I used to. I stopped. I find it rather pointless.
A few years ago I read The Cost of Discipleship by Dietrich Bonhoeffer. If you are a practicing Christian I highly recommend the reading this book. Bonhoeffer's life story is a powerful one.
It matters little what form of prayer we adopt or how many words we use. What matters is the faith which lays hold on God, knowing that He knows our needs before we even ask Him. That is what gives Christian prayer its boundless confidence and its joyous certainty.
If God is already tending to everyone, prayer is pointless. God will do what he will do, and your prayers are as useless as they would be if God didn’t exist.
Either -
- Prayer makes a difference: God only tends to people when we ask them to. (Which raises the question, why is our request so special?)

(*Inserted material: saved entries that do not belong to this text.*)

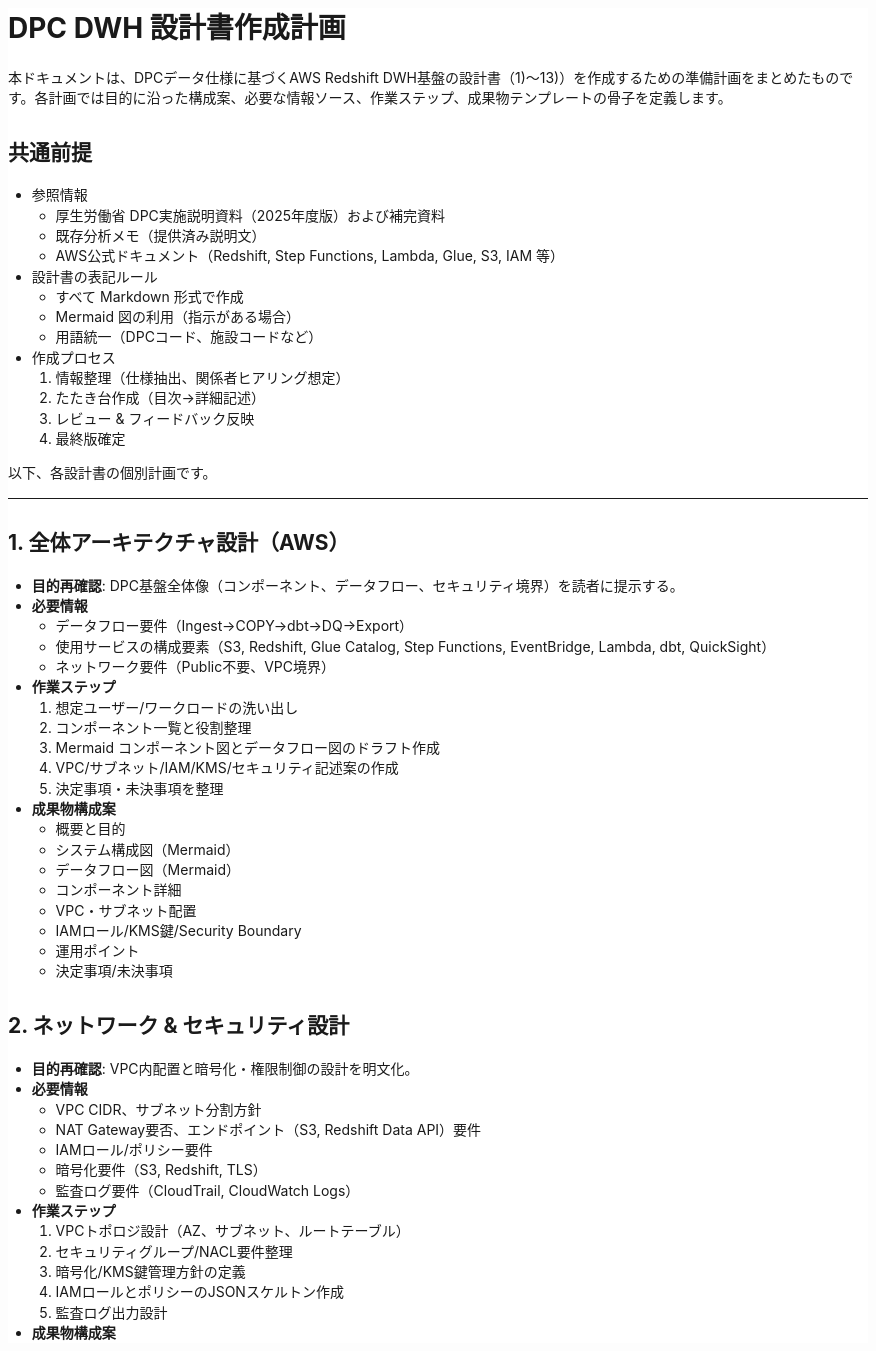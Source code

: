 # DPC DWH 設計書作成計画

本ドキュメントは、DPCデータ仕様に基づくAWS Redshift DWH基盤の設計書（1)〜13)）を作成するための準備計画をまとめたものです。各計画では目的に沿った構成案、必要な情報ソース、作業ステップ、成果物テンプレートの骨子を定義します。

## 共通前提
- 参照情報
  - 厚生労働省 DPC実施説明資料（2025年度版）および補完資料
  - 既存分析メモ（提供済み説明文）
  - AWS公式ドキュメント（Redshift, Step Functions, Lambda, Glue, S3, IAM 等）
- 設計書の表記ルール
  - すべて Markdown 形式で作成
  - Mermaid 図の利用（指示がある場合）
  - 用語統一（DPCコード、施設コードなど）
- 作成プロセス
  1. 情報整理（仕様抽出、関係者ヒアリング想定）
  2. たたき台作成（目次→詳細記述）
  3. レビュー & フィードバック反映
  4. 最終版確定

以下、各設計書の個別計画です。

---

## 1. 全体アーキテクチャ設計（AWS）
- **目的再確認**: DPC基盤全体像（コンポーネント、データフロー、セキュリティ境界）を読者に提示する。
- **必要情報**
  - データフロー要件（Ingest→COPY→dbt→DQ→Export）
  - 使用サービスの構成要素（S3, Redshift, Glue Catalog, Step Functions, EventBridge, Lambda, dbt, QuickSight）
  - ネットワーク要件（Public不要、VPC境界）
- **作業ステップ**
  1. 想定ユーザー/ワークロードの洗い出し
  2. コンポーネント一覧と役割整理
  3. Mermaid コンポーネント図とデータフロー図のドラフト作成
  4. VPC/サブネット/IAM/KMS/セキュリティ記述案の作成
  5. 決定事項・未決事項を整理
- **成果物構成案**
  - 概要と目的
  - システム構成図（Mermaid）
  - データフロー図（Mermaid）
  - コンポーネント詳細
  - VPC・サブネット配置
  - IAMロール/KMS鍵/Security Boundary
  - 運用ポイント
  - 決定事項/未決事項

## 2. ネットワーク & セキュリティ設計
- **目的再確認**: VPC内配置と暗号化・権限制御の設計を明文化。
- **必要情報**
  - VPC CIDR、サブネット分割方針
  - NAT Gateway要否、エンドポイント（S3, Redshift Data API）要件
  - IAMロール/ポリシー要件
  - 暗号化要件（S3, Redshift, TLS）
  - 監査ログ要件（CloudTrail, CloudWatch Logs）
- **作業ステップ**
  1. VPCトポロジ設計（AZ、サブネット、ルートテーブル）
  2. セキュリティグループ/NACL要件整理
  3. 暗号化/KMS鍵管理方針の定義
  4. IAMロールとポリシーのJSONスケルトン作成
  5. 監査ログ出力設計
- **成果物構成案**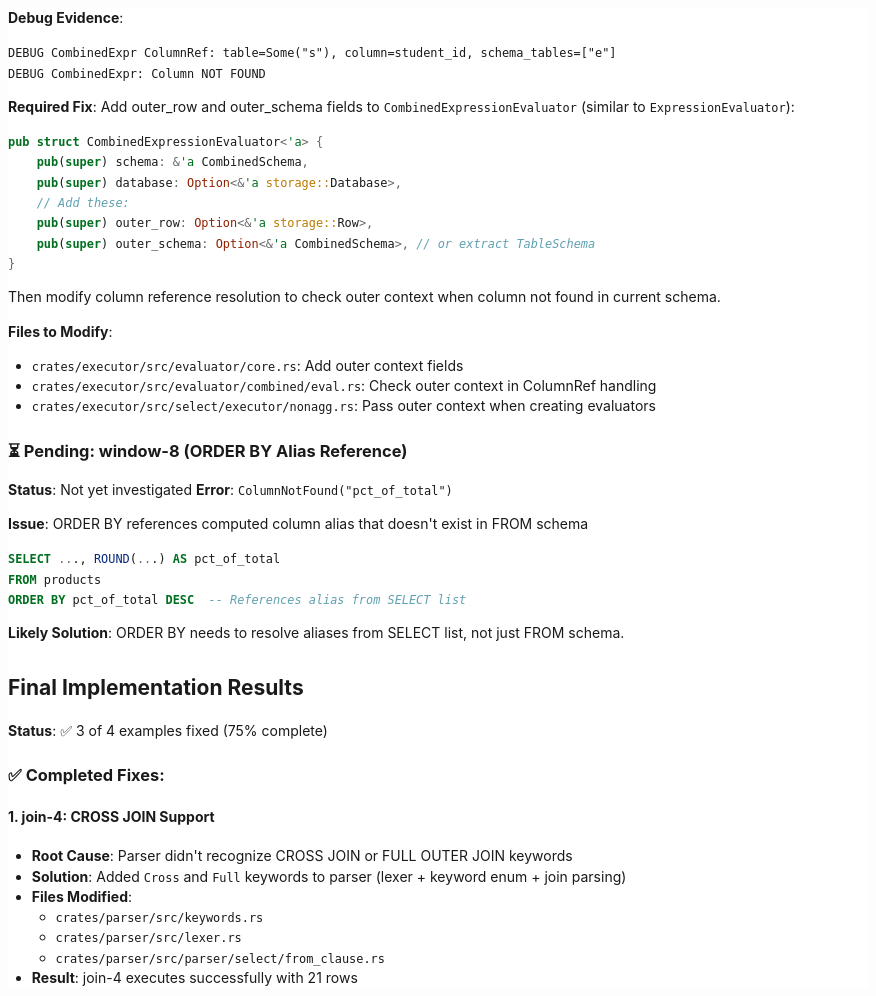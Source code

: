 **Debug Evidence**:
```
DEBUG CombinedExpr ColumnRef: table=Some("s"), column=student_id, schema_tables=["e"]
DEBUG CombinedExpr: Column NOT FOUND
```

**Required Fix**:
Add outer_row and outer_schema fields to `CombinedExpressionEvaluator` (similar to `ExpressionEvaluator`):
```rust
pub struct CombinedExpressionEvaluator<'a> {
    pub(super) schema: &'a CombinedSchema,
    pub(super) database: Option<&'a storage::Database>,
    // Add these:
    pub(super) outer_row: Option<&'a storage::Row>,
    pub(super) outer_schema: Option<&'a CombinedSchema>, // or extract TableSchema
}
```

Then modify column reference resolution to check outer context when column not found in current schema.

**Files to Modify**:
- `crates/executor/src/evaluator/core.rs`: Add outer context fields
- `crates/executor/src/evaluator/combined/eval.rs`: Check outer context in ColumnRef handling
- `crates/executor/src/select/executor/nonagg.rs`: Pass outer context when creating evaluators

### ⏳ Pending: window-8 (ORDER BY Alias Reference)

**Status**: Not yet investigated
**Error**: `ColumnNotFound("pct_of_total")`

**Issue**: ORDER BY references computed column alias that doesn't exist in FROM schema
```sql
SELECT ..., ROUND(...) AS pct_of_total
FROM products
ORDER BY pct_of_total DESC  -- References alias from SELECT list
```

**Likely Solution**: ORDER BY needs to resolve aliases from SELECT list, not just FROM schema.

## Final Implementation Results

**Status**: ✅ 3 of 4 examples fixed (75% complete)

### ✅ Completed Fixes:

#### 1. join-4: CROSS JOIN Support
- **Root Cause**: Parser didn't recognize CROSS JOIN or FULL OUTER JOIN keywords
- **Solution**: Added `Cross` and `Full` keywords to parser (lexer + keyword enum + join parsing)
- **Files Modified**:
  - `crates/parser/src/keywords.rs`
  - `crates/parser/src/lexer.rs`
  - `crates/parser/src/parser/select/from_clause.rs`
- **Result**: join-4 executes successfully with 21 rows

- Prayer does not make a difference: God will do what he will do when he wants to do it, and our praying is pointless regardless of whether God exists or not.
Prayer lulls believers into a false sense of accomplishment. We cannot solve our problems – much less the world’s – through prayer. We often see people with good intentions praying for victims in the wake of a tragedy, but prayer is useless without action, and those actions make the prayers irrelevant. To paraphrase the great Robert Green Ingersoll, hands that help are far better than lips that pray.
Meditative, self-reflective prayer may be beneficial. Outside of that, it is a waste of time that could be better used taking action.